Dataset entries Block Start

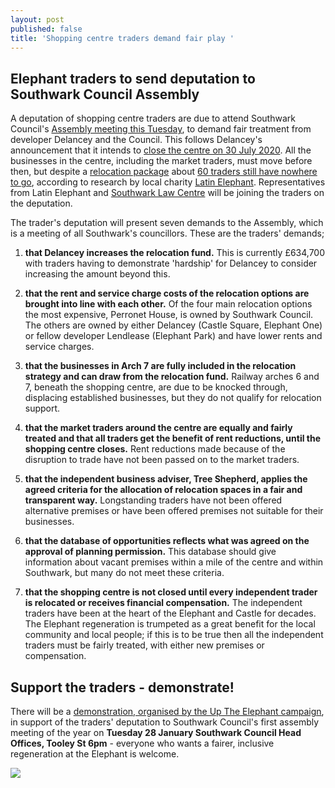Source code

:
 ```yaml
---
layout: post
published: false
title: 'Shopping centre traders demand fair play '
---
```

## Elephant traders to send deputation to Southwark Council Assembly

A deputation of shopping centre traders are due to attend Southwark Council's [Assembly meeting this Tuesday](http://moderngov.southwark.gov.uk/ieListDocuments.aspx?CId=132&MId=6570&Ver=4), to demand fair treatment from developer Delancey and the Council.  This follows Delancey's announcement that it intends to [close the centre on 30 July 2020](https://www.london-se1.co.uk/news/view/10081).  All the businesses in the centre, including the market traders, must move before then, but despite a [relocation package](https://www.southwark.gov.uk/regeneration/elephant-and-castle?chapter=200) about [60 traders still have nowhere to go](https://prose.io/#35percent/35percent.github.io/edit/master/_posts/2020-01-11-elephant-traders-still-homeless.md), according to research by local charity [Latin Elephant](https://latinelephant.org/map/#Q7).  Representatives from Latin Elephant and [Southwark Law Centre](http://www.southwarklawcentre.org.uk/) will be joining the traders on the deputation.

The trader's deputation will present seven demands to the Assembly, which is a meeting of all Southwark's councillors.  These are the traders' demands;

1.	**that Delancey increases the relocation fund.**  This is currently £634,700 with traders having to demonstrate 'hardship' for Delancey to consider increasing the amount beyond this.

2.	**that the rent and service charge costs of the relocation options are brought into line with each other.**  Of the four main relocation options the most expensive, Perronet House, is owned by Southwark Council.
The others are owned by either Delancey (Castle Square, Elephant One) or fellow developer Lendlease  (Elephant Park) and have lower rents and service charges.

3.	**that the businesses in Arch 7 are fully included in the relocation strategy and can draw from the relocation fund.**  Railway arches 6 and 7, beneath the shopping centre, are due to be knocked through, displacing established businesses, but they do not qualify for relocation support.

4.	**that the market traders around the centre are equally and fairly treated and that all traders get the benefit of rent reductions, until the shopping centre closes.**  Rent reductions made because of the disruption to trade have not been passed on to the market traders.

5.	**that the independent business adviser, Tree Shepherd, applies the agreed criteria for the allocation of relocation spaces in a fair and transparent way.**  Longstanding traders have not been offered alternative premises or have been offered premises not suitable for their businesses.

6.	**that the database of opportunities reflects what was agreed on the approval of planning permission.** This database should give information about vacant premises within a mile of the centre and within Southwark, but many do not meet these criteria. 

7.	**that the shopping centre is not closed until every independent trader is relocated or receives financial compensation.**  The independent traders have been at the heart of the Elephant and Castle for decades.  The Elephant regeneration is trumpeted as a great benefit for the local community and local people; if this is to be true then all the independent traders must be fairly treated, with either new premises or compensation.

## Support the traders - demonstrate!

There will be a [demonstration, organised by the Up The Elephant campaign](https://twitter.com/UpTheElephant_), in support of the traders' deputation to Southwark Council's first assembly meeting of the year on **Tuesday 28 January Southwark Council Head Offices, Tooley St 6pm** - everyone who wants a fairer, inclusive regeneration at the Elephant is welcome.



![](http://35percent.org/img/jan2020protest.jpg)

Dataset entries Block End

* **What needs to be done**: Using the entries above, repeat only the lines from the one containing "amount beyond this." through the one containing "by Southwark Council.", end lines included.

* **Output for this exercise**:
1.	**that Delancey increases the relocation fund.**  This is currently £634,700 with traders having to demonstrate 'hardship' for Delancey to consider increasing the amount beyond this.

2.	**that the rent and service charge costs of the relocation options are brought into line with each other.**  Of the four main relocation options the most expensive, Perronet House, is owned by Southwark Council.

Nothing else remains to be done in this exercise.